Pete Sampson Q&A

Author: Caroline Pineda

Pete Sampson covers Notre Dame football for The Athletic. The 2022 season will mark his 22nd year on the beat.

The energy around the program seems very high. In your years covering Notre Dame football, can you think of a time that is similar, or is this a unique situation and kind of uncharted territory?
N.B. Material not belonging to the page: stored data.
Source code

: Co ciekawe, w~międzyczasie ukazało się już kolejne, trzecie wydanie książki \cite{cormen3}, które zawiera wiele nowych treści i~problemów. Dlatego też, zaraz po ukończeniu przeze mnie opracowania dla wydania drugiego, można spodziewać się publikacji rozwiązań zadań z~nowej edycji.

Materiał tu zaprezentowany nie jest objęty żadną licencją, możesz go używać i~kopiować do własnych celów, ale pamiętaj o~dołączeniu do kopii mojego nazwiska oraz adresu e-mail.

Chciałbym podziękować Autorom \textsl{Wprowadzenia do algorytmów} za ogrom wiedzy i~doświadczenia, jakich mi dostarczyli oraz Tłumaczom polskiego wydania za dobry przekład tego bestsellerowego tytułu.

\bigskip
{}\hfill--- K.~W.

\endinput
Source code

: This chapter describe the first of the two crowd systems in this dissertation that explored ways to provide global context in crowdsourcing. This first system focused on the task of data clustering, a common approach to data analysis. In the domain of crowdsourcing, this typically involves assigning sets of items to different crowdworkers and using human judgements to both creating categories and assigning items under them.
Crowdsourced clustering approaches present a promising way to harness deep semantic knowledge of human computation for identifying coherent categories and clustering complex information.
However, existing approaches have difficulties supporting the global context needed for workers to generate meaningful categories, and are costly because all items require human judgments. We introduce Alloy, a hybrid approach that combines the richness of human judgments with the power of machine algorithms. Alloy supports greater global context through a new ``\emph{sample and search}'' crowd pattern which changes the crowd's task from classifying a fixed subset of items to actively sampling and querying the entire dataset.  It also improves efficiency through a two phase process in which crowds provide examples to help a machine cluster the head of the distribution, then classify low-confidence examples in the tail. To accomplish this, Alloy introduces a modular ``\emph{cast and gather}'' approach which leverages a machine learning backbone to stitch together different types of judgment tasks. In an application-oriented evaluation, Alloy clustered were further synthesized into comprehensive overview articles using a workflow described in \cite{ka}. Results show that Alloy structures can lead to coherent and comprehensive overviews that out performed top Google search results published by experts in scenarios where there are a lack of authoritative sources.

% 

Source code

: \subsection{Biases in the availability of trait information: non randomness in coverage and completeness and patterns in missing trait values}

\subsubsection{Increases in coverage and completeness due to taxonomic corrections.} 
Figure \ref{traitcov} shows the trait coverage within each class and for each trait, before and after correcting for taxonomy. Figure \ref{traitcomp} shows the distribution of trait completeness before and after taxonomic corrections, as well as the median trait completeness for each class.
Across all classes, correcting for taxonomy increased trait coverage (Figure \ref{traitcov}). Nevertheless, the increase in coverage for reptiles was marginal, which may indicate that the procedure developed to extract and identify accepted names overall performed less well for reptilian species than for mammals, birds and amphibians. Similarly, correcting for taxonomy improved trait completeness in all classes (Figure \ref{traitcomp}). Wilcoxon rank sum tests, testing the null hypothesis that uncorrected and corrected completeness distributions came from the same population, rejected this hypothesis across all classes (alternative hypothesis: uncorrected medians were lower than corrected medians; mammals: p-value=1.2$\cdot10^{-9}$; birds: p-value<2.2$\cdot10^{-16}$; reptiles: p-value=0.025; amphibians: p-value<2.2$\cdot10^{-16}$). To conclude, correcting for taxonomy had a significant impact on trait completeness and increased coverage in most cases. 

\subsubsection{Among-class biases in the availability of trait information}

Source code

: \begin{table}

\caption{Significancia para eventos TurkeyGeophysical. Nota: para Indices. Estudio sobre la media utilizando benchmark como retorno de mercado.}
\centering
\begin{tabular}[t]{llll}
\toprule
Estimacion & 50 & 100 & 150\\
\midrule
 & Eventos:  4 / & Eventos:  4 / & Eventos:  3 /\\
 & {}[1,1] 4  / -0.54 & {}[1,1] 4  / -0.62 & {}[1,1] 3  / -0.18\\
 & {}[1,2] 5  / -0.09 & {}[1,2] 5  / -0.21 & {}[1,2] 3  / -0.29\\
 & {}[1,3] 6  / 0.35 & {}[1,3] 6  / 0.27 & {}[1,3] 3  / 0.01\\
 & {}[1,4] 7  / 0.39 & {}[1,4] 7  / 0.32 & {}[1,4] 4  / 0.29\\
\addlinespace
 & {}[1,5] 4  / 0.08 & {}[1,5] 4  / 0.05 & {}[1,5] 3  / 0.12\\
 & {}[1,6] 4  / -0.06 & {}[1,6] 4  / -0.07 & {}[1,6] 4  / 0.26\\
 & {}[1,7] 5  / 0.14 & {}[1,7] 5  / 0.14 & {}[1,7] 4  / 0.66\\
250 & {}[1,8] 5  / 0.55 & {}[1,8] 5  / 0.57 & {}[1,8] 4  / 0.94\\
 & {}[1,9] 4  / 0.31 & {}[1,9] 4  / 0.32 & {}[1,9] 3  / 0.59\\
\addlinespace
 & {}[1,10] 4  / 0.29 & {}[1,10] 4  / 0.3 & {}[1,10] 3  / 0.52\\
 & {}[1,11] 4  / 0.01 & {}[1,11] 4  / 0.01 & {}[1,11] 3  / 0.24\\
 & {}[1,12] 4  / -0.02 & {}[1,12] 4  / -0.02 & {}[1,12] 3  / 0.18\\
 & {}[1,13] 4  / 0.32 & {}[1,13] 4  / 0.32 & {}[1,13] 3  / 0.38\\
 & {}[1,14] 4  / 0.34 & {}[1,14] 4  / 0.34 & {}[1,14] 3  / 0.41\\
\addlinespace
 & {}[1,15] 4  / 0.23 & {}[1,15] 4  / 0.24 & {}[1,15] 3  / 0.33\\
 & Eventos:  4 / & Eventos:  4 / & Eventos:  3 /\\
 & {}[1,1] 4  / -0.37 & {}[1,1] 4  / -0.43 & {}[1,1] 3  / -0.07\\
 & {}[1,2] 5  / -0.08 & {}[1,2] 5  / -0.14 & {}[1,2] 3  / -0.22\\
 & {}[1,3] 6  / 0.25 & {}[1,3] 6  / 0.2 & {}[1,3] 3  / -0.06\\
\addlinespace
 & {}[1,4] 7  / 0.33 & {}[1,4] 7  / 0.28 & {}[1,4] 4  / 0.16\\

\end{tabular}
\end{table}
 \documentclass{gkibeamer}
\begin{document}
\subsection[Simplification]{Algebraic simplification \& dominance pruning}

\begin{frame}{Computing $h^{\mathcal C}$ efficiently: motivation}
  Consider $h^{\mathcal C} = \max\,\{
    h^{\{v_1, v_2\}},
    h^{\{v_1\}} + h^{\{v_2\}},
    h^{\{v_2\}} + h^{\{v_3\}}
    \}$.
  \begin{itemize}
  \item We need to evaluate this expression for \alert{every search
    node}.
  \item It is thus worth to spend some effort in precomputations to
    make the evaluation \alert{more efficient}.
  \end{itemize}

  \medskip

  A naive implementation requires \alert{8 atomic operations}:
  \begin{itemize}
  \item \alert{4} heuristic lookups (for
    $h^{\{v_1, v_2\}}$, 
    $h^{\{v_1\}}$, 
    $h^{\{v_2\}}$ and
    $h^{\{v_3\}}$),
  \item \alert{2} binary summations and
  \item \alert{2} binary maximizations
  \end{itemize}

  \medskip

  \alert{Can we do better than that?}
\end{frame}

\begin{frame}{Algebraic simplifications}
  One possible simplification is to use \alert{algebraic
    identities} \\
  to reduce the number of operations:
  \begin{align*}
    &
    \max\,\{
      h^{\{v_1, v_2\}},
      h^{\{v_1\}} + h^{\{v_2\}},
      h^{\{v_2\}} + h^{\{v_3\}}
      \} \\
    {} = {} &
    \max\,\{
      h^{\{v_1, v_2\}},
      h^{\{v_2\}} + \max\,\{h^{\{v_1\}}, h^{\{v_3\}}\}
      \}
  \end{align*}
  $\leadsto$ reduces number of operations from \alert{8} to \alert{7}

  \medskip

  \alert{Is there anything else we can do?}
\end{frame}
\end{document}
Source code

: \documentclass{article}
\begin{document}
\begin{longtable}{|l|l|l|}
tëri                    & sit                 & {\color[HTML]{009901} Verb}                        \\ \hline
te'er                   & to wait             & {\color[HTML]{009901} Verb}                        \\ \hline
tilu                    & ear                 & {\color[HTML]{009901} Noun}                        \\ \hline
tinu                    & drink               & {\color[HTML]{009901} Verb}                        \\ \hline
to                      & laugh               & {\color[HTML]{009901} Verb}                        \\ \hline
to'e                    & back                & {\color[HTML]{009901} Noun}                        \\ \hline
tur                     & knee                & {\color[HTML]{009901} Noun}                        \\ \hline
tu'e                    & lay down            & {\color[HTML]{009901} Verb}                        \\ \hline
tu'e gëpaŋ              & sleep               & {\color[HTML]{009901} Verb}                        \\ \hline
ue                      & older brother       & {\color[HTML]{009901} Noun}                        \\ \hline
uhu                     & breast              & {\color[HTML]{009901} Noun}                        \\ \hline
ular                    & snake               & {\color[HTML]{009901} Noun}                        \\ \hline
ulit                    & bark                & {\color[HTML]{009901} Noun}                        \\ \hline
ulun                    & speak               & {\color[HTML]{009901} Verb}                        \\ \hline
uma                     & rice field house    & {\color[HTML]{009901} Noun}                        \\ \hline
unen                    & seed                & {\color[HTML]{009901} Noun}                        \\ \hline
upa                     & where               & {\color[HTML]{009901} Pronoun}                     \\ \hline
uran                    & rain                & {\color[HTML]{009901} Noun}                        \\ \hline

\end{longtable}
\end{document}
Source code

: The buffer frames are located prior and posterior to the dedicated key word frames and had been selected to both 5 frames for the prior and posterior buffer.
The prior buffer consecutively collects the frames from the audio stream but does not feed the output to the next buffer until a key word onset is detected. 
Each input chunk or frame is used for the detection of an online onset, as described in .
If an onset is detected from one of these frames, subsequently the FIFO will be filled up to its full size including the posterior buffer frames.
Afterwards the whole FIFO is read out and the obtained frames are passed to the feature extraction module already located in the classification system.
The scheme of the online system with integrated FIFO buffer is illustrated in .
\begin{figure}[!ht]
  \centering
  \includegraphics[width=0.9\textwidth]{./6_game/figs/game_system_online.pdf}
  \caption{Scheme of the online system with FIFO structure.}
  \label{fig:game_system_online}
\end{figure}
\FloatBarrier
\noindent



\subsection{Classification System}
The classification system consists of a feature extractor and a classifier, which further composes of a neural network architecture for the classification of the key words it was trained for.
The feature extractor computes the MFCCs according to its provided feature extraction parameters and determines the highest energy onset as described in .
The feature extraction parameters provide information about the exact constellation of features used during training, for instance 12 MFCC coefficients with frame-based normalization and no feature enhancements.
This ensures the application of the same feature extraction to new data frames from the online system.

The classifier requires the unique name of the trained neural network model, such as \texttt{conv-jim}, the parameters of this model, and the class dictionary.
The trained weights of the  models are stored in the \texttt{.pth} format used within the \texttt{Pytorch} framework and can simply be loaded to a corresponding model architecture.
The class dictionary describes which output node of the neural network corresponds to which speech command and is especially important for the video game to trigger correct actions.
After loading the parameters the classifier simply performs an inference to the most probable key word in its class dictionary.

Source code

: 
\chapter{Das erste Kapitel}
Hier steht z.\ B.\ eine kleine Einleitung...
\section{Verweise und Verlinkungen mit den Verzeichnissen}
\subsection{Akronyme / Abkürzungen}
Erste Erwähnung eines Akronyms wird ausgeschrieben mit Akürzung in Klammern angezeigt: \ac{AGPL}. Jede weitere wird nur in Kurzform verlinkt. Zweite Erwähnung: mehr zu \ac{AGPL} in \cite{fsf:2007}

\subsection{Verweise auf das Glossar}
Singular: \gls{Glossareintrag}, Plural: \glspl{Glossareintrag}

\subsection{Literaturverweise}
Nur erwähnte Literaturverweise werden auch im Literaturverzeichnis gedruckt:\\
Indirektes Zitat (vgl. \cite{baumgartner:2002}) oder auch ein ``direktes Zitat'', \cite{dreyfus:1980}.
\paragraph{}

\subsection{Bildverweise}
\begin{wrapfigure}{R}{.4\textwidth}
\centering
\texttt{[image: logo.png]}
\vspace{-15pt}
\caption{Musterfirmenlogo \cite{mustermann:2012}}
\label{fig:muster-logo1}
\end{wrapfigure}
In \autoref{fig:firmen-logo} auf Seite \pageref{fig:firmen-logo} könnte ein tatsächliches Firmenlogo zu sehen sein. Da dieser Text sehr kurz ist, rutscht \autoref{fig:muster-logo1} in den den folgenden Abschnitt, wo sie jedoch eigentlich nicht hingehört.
It's unique, but it's not hard to think of stuff that's similar. I think anyone who was around here in 2012 would say, "Hey, hold up, the energy of that fall was kind of off the charts." Because it sort of tied together the third-year coach storyline from Ara to Lou to Brian Kelly. So I think that season probably was the most energetic in-season that I've covered. I mean, there have been moments like 2005 USC, which was pretty wild. But I think in terms of an off-season and sort of a unity among the fan base, that's probably what makes this unique to me is that, when Brian Kelly was hired, there were still people that were not on board with Brian Kelly. When Charlie Weis was hired, same thing. And every coach that I have covered when they've been hired, there hasn't been this universal approval that Marcus Freeman seems to have. So that's what makes this moment unique to me. Because that energy is independent of wins and losses, right? It's just the personality. So that is different than what I've experienced as a reporter covering Notre Dame.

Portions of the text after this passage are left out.